*Assigned task:* Below are the entries; return every line among them that holds the word "archives".

*Provided records:*
>>>

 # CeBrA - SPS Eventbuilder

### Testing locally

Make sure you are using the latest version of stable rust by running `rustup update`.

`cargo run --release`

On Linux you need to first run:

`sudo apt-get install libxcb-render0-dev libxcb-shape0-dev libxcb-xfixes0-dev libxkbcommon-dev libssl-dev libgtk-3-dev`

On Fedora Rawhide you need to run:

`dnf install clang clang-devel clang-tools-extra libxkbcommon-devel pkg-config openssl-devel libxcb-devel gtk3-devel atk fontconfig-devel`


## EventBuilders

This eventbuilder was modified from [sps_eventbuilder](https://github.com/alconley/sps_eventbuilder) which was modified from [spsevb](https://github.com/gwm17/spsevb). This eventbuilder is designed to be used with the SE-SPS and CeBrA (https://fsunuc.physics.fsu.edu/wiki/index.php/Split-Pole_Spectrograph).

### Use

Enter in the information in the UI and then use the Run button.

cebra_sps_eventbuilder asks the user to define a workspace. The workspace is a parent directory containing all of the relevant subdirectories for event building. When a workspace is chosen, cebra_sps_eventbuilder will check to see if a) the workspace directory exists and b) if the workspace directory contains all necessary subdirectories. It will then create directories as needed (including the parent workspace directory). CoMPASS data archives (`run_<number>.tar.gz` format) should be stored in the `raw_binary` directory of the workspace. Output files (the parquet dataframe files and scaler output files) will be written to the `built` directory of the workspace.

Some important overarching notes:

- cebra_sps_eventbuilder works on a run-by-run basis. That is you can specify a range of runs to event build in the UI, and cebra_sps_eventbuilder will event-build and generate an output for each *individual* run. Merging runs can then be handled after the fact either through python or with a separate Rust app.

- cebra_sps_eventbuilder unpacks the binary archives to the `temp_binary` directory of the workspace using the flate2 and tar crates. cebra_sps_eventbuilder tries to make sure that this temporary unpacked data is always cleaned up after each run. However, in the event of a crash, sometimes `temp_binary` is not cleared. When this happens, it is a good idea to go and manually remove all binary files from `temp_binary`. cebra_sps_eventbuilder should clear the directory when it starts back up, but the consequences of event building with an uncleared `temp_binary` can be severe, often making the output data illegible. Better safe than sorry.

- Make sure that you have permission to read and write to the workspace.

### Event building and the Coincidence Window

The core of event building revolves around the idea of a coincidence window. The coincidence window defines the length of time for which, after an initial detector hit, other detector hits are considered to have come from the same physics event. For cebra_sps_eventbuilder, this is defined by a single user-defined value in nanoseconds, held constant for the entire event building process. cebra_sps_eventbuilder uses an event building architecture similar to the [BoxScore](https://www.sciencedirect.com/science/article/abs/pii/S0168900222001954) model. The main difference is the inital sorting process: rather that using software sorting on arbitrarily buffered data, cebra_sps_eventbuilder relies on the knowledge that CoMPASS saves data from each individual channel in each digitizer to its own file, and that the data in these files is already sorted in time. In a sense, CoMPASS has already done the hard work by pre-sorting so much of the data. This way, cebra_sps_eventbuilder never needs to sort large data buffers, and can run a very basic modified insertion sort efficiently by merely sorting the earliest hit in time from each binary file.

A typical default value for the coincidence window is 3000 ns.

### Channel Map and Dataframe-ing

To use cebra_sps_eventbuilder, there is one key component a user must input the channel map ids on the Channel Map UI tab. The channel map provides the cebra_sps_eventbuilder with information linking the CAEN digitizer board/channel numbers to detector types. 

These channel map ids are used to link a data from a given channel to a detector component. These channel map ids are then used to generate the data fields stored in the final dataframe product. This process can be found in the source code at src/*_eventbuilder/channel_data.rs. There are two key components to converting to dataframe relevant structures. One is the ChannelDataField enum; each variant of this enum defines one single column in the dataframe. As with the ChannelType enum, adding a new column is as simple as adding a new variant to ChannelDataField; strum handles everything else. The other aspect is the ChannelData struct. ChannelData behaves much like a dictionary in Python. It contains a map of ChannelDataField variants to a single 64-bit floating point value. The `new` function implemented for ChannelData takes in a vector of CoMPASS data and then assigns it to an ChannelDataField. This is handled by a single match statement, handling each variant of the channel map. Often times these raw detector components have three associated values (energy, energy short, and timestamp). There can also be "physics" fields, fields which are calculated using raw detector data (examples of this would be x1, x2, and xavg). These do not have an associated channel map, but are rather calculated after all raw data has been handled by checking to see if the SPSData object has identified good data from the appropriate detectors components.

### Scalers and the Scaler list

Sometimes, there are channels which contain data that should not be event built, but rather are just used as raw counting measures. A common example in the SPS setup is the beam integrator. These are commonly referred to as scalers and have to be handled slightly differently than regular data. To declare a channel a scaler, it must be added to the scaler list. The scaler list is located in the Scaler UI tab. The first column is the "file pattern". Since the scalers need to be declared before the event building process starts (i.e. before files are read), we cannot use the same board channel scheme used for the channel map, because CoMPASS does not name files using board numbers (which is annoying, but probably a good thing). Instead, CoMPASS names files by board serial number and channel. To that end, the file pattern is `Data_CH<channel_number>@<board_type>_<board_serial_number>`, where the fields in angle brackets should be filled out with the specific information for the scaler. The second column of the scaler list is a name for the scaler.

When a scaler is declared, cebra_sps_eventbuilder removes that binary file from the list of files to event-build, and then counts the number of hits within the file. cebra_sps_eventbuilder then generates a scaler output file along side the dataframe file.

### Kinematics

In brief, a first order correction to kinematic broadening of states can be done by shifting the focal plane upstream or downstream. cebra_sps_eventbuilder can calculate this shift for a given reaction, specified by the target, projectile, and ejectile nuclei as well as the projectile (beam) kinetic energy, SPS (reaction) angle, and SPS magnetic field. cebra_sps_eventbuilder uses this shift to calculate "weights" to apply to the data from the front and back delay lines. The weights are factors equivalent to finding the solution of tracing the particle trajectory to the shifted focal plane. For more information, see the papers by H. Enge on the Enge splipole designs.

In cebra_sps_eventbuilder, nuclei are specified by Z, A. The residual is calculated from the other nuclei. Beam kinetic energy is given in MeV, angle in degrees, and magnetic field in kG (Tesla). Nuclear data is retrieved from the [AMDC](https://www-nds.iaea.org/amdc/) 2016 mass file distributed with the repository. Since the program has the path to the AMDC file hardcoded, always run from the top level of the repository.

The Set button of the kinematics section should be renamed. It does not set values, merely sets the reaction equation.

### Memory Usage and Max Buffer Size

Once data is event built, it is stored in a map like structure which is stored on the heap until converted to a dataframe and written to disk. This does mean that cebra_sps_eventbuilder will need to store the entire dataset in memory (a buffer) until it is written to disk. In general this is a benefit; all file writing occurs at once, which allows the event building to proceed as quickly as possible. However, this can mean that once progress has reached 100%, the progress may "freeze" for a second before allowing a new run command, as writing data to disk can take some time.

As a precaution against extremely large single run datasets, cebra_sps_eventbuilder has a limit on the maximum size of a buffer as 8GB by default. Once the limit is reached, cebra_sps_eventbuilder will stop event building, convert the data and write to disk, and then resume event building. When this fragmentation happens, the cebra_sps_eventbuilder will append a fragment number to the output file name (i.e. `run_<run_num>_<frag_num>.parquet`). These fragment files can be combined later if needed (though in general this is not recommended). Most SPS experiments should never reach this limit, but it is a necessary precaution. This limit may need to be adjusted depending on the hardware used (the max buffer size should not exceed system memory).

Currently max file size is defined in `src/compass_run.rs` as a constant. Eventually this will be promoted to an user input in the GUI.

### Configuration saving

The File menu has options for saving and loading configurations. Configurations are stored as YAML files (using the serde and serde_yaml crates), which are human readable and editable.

<<<

*Your response:*
cebra_sps_eventbuilder asks the user to define a workspace. The workspace is a parent directory containing all of the relevant subdirectories for event building. When a workspace is chosen, cebra_sps_eventbuilder will check to see if a) the workspace directory exists and b) if the workspace directory contains all necessary subdirectories. It will then create directories as needed (including the parent workspace directory). CoMPASS data archives (`run_<number>.tar.gz` format) should be stored in the `raw_binary` directory of the workspace. Output files (the parquet dataframe files and scaler output files) will be written to the `built` directory of the workspace.
- cebra_sps_eventbuilder unpacks the binary archives to the `temp_binary` directory of the workspace using the flate2 and tar crates. cebra_sps_eventbuilder tries to make sure that this temporary unpacked data is always cleaned up after each run. However, in the event of a crash, sometimes `temp_binary` is not cleared. When this happens, it is a good idea to go and manually remove all binary files from `temp_binary`. cebra_sps_eventbuilder should clear the directory when it starts back up, but the consequences of event building with an uncleared `temp_binary` can be severe, often making the output data illegible. Better safe than sorry.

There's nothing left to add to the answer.